Segment Open
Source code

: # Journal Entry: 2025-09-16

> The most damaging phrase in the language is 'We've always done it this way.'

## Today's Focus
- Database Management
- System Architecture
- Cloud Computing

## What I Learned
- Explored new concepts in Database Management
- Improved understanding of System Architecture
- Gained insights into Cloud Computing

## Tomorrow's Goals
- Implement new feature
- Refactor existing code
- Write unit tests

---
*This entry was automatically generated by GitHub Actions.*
Segment Closed
• What is expected: The string "Architecture" may occur on several lines of the listing; state how many such lines there are, giving the number only.

• Written answer: 2